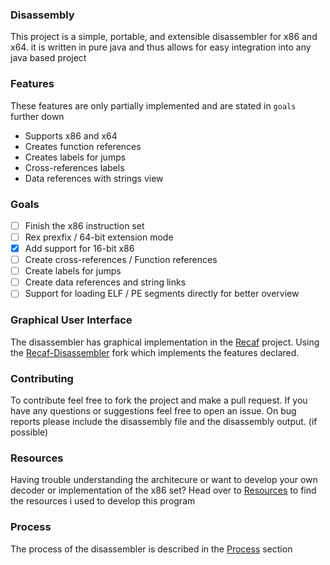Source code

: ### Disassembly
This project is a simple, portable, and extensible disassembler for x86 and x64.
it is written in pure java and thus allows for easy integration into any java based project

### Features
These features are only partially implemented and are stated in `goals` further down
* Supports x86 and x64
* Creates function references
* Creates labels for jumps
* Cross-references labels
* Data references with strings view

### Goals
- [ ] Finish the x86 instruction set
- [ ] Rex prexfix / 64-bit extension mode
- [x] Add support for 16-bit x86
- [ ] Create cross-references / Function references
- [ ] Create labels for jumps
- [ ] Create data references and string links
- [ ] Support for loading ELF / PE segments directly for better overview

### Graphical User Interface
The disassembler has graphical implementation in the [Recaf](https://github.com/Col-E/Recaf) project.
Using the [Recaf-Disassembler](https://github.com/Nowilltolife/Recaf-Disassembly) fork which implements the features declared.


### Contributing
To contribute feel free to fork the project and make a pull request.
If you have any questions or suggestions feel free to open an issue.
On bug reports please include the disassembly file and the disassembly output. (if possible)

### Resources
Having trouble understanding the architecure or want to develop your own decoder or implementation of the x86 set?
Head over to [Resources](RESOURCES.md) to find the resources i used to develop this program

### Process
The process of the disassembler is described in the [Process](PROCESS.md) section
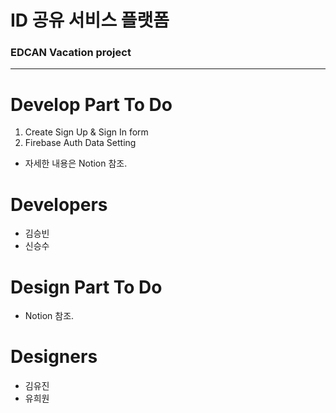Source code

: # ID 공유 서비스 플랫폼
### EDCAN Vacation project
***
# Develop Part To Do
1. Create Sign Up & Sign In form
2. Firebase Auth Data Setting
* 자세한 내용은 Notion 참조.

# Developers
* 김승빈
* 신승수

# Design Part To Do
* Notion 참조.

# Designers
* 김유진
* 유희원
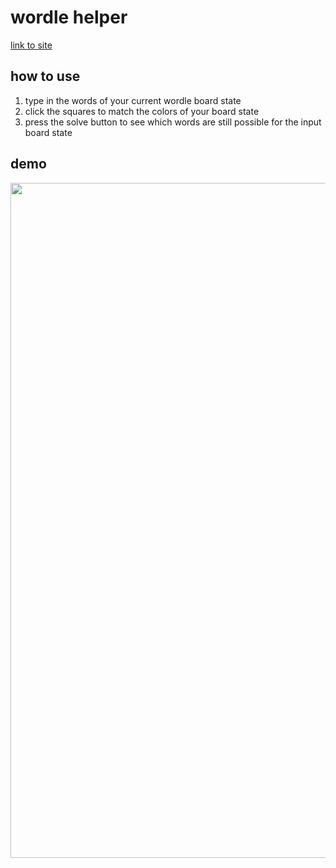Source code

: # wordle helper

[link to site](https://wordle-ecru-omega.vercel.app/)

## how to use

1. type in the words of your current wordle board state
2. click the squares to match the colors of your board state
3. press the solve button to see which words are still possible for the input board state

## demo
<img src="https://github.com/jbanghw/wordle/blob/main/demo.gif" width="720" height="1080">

==

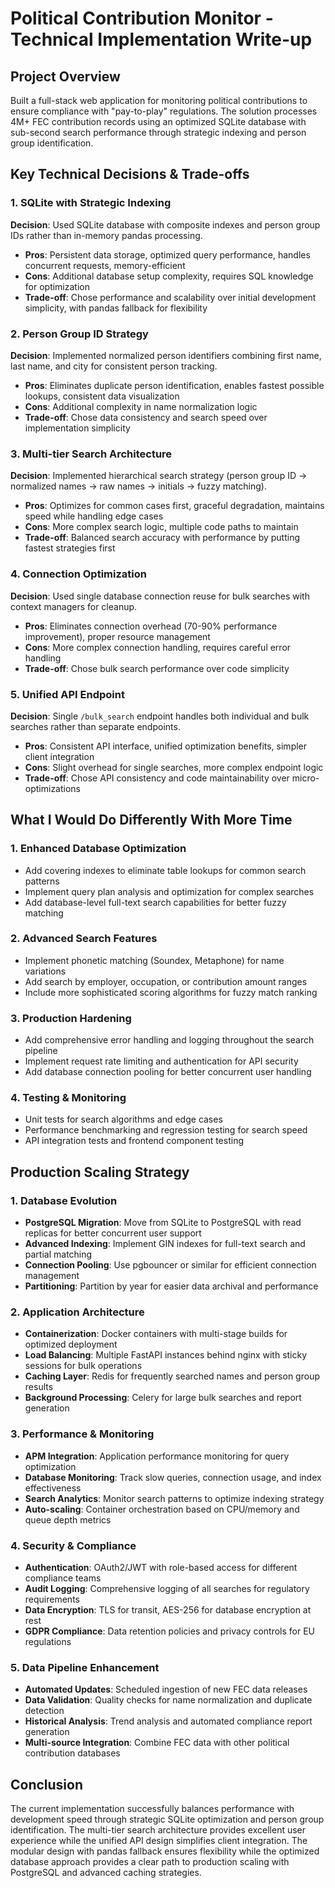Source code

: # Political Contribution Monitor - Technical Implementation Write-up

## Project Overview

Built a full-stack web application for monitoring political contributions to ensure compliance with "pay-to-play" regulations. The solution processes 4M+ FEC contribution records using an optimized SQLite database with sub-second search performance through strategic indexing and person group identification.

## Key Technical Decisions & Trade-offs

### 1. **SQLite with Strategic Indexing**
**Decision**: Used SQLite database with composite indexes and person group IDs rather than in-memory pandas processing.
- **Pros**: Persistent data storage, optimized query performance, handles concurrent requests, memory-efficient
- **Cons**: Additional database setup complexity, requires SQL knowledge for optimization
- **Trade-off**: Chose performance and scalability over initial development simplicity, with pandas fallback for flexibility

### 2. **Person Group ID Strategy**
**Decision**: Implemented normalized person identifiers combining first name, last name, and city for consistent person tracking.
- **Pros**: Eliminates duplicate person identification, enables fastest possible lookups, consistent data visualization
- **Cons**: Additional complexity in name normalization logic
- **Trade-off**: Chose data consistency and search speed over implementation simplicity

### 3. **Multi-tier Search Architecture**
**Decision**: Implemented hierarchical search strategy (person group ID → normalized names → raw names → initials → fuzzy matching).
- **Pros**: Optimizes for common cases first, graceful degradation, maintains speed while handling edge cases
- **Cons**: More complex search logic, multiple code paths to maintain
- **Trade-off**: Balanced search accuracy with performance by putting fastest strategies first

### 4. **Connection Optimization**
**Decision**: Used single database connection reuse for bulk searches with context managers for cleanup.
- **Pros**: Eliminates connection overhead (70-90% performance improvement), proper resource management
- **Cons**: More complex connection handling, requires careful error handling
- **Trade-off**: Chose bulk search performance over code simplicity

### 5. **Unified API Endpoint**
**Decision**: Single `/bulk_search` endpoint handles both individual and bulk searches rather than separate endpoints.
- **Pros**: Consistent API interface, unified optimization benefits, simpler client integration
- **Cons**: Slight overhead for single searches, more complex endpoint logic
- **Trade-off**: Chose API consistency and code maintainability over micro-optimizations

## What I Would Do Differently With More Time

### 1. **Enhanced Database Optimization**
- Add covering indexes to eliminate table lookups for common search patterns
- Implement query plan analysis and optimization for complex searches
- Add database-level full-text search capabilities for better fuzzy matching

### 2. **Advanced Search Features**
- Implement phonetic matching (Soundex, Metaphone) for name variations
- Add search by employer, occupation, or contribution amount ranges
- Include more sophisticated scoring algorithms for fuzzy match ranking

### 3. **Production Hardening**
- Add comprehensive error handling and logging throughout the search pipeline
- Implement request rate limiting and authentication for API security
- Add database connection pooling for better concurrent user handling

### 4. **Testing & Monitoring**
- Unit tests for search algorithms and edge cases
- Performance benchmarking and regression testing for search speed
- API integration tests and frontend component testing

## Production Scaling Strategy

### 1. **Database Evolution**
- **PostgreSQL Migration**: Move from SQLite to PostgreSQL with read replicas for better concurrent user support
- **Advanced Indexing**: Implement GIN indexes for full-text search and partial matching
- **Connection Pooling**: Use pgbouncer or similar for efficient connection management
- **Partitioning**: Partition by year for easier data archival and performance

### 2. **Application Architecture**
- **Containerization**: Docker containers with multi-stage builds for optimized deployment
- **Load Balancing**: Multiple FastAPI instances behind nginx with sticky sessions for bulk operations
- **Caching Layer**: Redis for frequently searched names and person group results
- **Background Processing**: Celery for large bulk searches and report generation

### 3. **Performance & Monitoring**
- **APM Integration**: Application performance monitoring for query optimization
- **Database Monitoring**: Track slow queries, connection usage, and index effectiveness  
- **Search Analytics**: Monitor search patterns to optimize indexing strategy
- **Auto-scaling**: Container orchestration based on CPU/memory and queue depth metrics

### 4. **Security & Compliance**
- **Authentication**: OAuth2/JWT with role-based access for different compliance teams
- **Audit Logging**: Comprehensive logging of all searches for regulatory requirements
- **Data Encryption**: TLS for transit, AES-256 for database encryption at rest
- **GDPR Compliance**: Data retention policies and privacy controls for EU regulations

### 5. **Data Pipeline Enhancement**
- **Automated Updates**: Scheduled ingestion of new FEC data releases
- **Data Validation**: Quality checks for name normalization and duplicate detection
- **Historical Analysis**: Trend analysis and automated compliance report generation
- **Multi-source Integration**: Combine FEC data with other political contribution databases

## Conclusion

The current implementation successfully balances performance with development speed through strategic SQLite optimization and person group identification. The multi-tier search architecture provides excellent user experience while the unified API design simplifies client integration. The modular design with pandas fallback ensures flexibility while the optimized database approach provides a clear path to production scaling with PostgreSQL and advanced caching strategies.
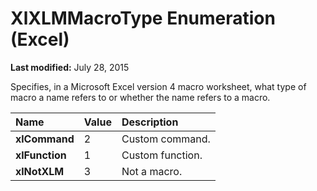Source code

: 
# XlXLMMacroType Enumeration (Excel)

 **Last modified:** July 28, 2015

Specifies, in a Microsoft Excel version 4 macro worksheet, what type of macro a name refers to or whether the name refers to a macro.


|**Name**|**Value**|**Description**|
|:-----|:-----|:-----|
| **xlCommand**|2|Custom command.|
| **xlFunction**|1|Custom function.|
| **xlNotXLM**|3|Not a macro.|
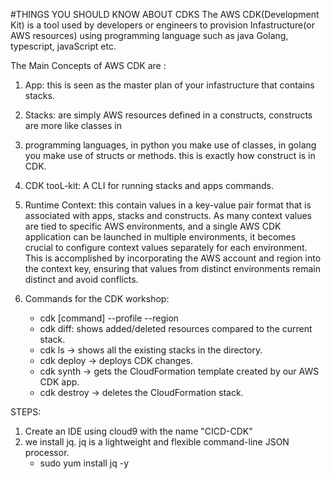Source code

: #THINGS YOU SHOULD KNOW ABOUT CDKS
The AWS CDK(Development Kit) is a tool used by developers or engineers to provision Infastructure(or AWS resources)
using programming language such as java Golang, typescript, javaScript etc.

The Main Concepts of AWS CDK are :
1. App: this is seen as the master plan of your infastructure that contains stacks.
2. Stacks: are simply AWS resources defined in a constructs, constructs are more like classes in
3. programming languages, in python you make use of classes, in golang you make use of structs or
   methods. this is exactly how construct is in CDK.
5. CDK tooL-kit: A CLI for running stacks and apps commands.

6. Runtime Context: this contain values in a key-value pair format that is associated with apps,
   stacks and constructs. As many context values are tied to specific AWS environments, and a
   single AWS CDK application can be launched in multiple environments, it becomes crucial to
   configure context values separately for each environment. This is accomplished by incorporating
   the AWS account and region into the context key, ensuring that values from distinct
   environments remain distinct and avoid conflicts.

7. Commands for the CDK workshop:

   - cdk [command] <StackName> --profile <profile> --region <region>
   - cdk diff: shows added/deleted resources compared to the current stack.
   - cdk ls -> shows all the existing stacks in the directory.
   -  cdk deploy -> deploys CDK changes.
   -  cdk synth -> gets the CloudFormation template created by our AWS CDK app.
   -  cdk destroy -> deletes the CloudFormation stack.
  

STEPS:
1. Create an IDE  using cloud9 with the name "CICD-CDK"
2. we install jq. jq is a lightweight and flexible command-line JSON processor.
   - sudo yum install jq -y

Directions » Among the lines above, find the one with "- cdk ls ->" and the one with "- sudo yum install jq -y". Quote both and everything between them, exactly.

Result below »
   - cdk ls -> shows all the existing stacks in the directory.
   -  cdk deploy -> deploys CDK changes.
   -  cdk synth -> gets the CloudFormation template created by our AWS CDK app.
   -  cdk destroy -> deletes the CloudFormation stack.
  

STEPS:
1. Create an IDE  using cloud9 with the name "CICD-CDK"
2. we install jq. jq is a lightweight and flexible command-line JSON processor.
   - sudo yum install jq -y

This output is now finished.